El Estoque

Book: ‘How to Get Filthy Rich in Rising Asia’ is a work of art

Forest Liao

Mohsin Hamid utilizes straightforward yet evocative language to paint the picture of a developing Asia.


Cover art from Penguin Group Inc.

Don’t be fooled by the title of Mohsin Hamid’s novel “How to Get Filthy Rich in Rising Asia.” “Novel” is the right term. This book isn’t a real self-help book, but fiction through and through.

The protagonist of the novel is the second-person “you,” and the life “you” lead is a busy one; Originally living in poverty in the rural countryside, your father moves the family to the city, where you work your way up to become the tycoon of a bottled water company, all while your path intersects again and again with the unnamed “pretty girl.” (There’s only one proper noun used throughout the book, and it’s in the title.)

Hamid populates the city with broad yet economic brush strokes, taking time to describe aspects of it without becoming overly tedious. The city’s horrific tap water system — your reason for going into the bottled water industry — is detailed in a single paragraph of four sentences.

Similarly, characters like a vicious, resentful schoolteacher are briefly given a backstory as well. Your teacher feels jipped because as a second son he is unable to take advantage of the sole open position of meter reader, a role in which he would “not have to put up with children, work comparatively little, and what is more important have greater opportunity for corruption and are hence both better off and held in higher regard by society.”

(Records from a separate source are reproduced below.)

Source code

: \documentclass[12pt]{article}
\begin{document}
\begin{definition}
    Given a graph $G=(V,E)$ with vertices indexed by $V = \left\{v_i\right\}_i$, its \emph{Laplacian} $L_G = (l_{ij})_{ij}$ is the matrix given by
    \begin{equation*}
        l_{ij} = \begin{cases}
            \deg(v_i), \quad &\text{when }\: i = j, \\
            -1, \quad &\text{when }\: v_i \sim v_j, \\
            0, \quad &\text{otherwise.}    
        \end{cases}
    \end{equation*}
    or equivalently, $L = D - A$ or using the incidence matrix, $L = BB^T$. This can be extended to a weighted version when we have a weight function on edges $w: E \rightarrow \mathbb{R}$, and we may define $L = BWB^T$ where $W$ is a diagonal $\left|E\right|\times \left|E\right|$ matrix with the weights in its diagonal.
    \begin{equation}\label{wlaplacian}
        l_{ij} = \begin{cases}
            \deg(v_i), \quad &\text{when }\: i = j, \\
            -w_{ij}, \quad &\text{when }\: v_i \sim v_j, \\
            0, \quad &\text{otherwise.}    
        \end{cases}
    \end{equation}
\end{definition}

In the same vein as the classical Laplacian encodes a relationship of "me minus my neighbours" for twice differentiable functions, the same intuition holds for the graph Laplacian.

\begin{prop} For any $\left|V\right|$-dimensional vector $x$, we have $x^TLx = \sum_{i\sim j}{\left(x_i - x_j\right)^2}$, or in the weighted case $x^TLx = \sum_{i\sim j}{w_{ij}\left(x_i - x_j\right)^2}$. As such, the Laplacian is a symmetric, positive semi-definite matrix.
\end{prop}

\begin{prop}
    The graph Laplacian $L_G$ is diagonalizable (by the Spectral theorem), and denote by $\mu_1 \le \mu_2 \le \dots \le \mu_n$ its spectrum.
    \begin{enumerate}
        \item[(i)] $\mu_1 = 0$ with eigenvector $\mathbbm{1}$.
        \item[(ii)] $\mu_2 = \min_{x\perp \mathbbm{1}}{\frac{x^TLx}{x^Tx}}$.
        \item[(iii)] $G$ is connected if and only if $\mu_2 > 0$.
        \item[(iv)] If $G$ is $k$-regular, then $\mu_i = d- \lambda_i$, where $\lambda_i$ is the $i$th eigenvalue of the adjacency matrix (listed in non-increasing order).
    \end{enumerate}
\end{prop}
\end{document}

These dynamics the city creates as well as the various aspects described make the fictional metropolis (based on Lahore, Pakistan) almost a character in its own right. Although the dialogue is sparse, we’re given a living, breathing picture of how the city interacts with itself and moves forward. All this serves to create the sense of a work of art. Instead of names, we’re given images. Instead of an old, established city, we’re given the freshly painted canvas of a developing world.

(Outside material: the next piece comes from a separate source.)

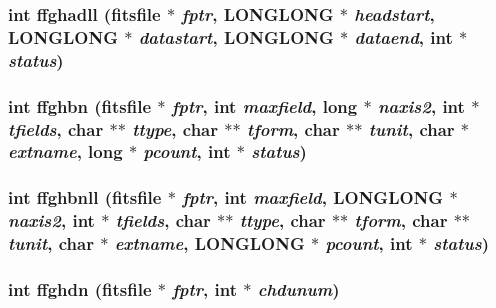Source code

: \subsubsection{\setlength{\rightskip}{0pt plus 5cm}int ffghadll (\bf{fitsfile} $\ast$ {\em fptr}, \bf{LONGLONG} $\ast$ {\em headstart}, \bf{LONGLONG} $\ast$ {\em datastart}, \bf{LONGLONG} $\ast$ {\em dataend}, int $\ast$ {\em status})}\label{test_2roimasker_2fitsio_8h_d9af6a189f3d9ea5cab7da778ed4cdd2}


\subsubsection{\setlength{\rightskip}{0pt plus 5cm}int ffghbn (\bf{fitsfile} $\ast$ {\em fptr}, int {\em maxfield}, long $\ast$ {\em naxis2}, int $\ast$ {\em tfields}, char $\ast$$\ast$ {\em ttype}, char $\ast$$\ast$ {\em tform}, char $\ast$$\ast$ {\em tunit}, char $\ast$ {\em extname}, long $\ast$ {\em pcount}, int $\ast$ {\em status})}\label{test_2roimasker_2fitsio_8h_bc0f689fe3484d2f9c8a9703b058b342}


\subsubsection{\setlength{\rightskip}{0pt plus 5cm}int ffghbnll (\bf{fitsfile} $\ast$ {\em fptr}, int {\em maxfield}, \bf{LONGLONG} $\ast$ {\em naxis2}, int $\ast$ {\em tfields}, char $\ast$$\ast$ {\em ttype}, char $\ast$$\ast$ {\em tform}, char $\ast$$\ast$ {\em tunit}, char $\ast$ {\em extname}, \bf{LONGLONG} $\ast$ {\em pcount}, int $\ast$ {\em status})}\label{test_2roimasker_2fitsio_8h_63346aca0b8254ae989a8c62e45a532a}


\subsubsection{\setlength{\rightskip}{0pt plus 5cm}int ffghdn (\bf{fitsfile} $\ast$ {\em fptr}, int $\ast$ {\em chdunum})}\label{test_2roimasker_2fitsio_8h_b931369499769d33e907da0a87a5f4b6}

But because the work is so new, the concept experimental, there are still some hiccups along the way. At the novel’s beginning, the “self” referenced in self-help books is said to be slippery, and is used to create a weirdly forced reference that is vaguely pornographic in nature. Similarly, the ending of the novel lacks strength; what attempts to be conclusive and enlightening only proves to be vague and strange.

However, these are small gripes in the face of a brilliantly concise work. Although it may be lacking in concrete advice as to how to get you filthy rich, this novel is better than any economic self-help book, which, let’s face it, will probably set you back more than create profit.